Could you copy every entry exactly, dropping the pictures?

(Records drawn from a dataset)
|---|

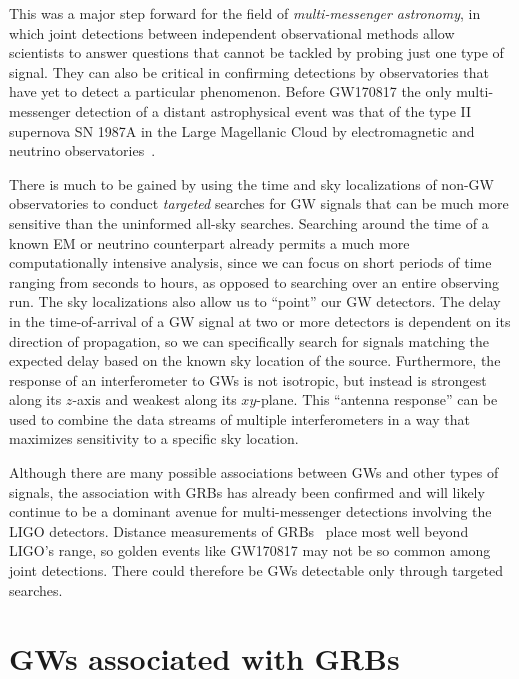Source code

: This was a major step forward for the field of \textit{multi-messenger astronomy}, in which joint detections between independent observational methods allow scientists to answer questions that cannot be tackled by probing just one type of signal.
They can also be critical in confirming detections by observatories that have yet to detect a particular phenomenon.
Before GW170817 the only multi-messenger detection of a distant astrophysical event was that of the type II supernova SN 1987A in the Large Magellanic Cloud by electromagnetic and neutrino observatories~\citep{Hirata_1987, Bionta_1987, Alekseev_1988}.

There is much to be gained by using the time and sky localizations of non-GW observatories to conduct \textit{targeted} searches for GW signals that can be much more sensitive than the uninformed all-sky searches.
Searching around the time of a known EM or neutrino counterpart already permits a much more computationally intensive analysis, since we can focus on short periods of time ranging from seconds to hours, as opposed to searching over an entire observing run.
The sky localizations also allow us to ``point'' our GW detectors.
The delay in the time-of-arrival of a GW signal at two or more detectors is dependent on its direction of propagation, so we can specifically search for signals matching the expected delay based on the known sky location of the source.
Furthermore, the response of an interferometer to GWs is not isotropic, but instead is strongest along its $z$-axis and weakest along its $xy$-plane.
This ``antenna response'' can be used to combine the data streams of multiple interferometers in a way that maximizes sensitivity to a specific sky location.

Although there are many possible associations between GWs and other types of signals, the association with \acp{GRB} has already been confirmed and will likely continue to be a dominant avenue for multi-messenger detections involving the LIGO detectors.
Distance measurements of GRBs~\citep{swift_archive} place most well beyond LIGO's range, so golden events like GW170817 may not be so common among joint detections.
There could therefore be GWs detectable only through targeted searches.


\section{GWs associated with GRBs}\label{sec:gw-grb}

|---|

**Answer to the problem:**
Source code

: This was a major step forward for the field of \textit{multi-messenger astronomy}, in which joint detections between independent observational methods allow scientists to answer questions that cannot be tackled by probing just one type of signal.
They can also be critical in confirming detections by observatories that have yet to detect a particular phenomenon.
Before GW170817 the only multi-messenger detection of a distant astrophysical event was that of the type II supernova SN 1987A in the Large Magellanic Cloud by electromagnetic and neutrino observatories~\citep{Hirata_1987, Bionta_1987, Alekseev_1988}.

There is much to be gained by using the time and sky localizations of non-GW observatories to conduct \textit{targeted} searches for GW signals that can be much more sensitive than the uninformed all-sky searches.
Searching around the time of a known EM or neutrino counterpart already permits a much more computationally intensive analysis, since we can focus on short periods of time ranging from seconds to hours, as opposed to searching over an entire observing run.
The sky localizations also allow us to ``point'' our GW detectors.
The delay in the time-of-arrival of a GW signal at two or more detectors is dependent on its direction of propagation, so we can specifically search for signals matching the expected delay based on the known sky location of the source.
Furthermore, the response of an interferometer to GWs is not isotropic, but instead is strongest along its $z$-axis and weakest along its $xy$-plane.
This ``antenna response'' can be used to combine the data streams of multiple interferometers in a way that maximizes sensitivity to a specific sky location.

Although there are many possible associations between GWs and other types of signals, the association with \acp{GRB} has already been confirmed and will likely continue to be a dominant avenue for multi-messenger detections involving the LIGO detectors.
Distance measurements of GRBs~\citep{swift_archive} place most well beyond LIGO's range, so golden events like GW170817 may not be so common among joint detections.
There could therefore be GWs detectable only through targeted searches.


\section{GWs associated with GRBs}\label{sec:gw-grb}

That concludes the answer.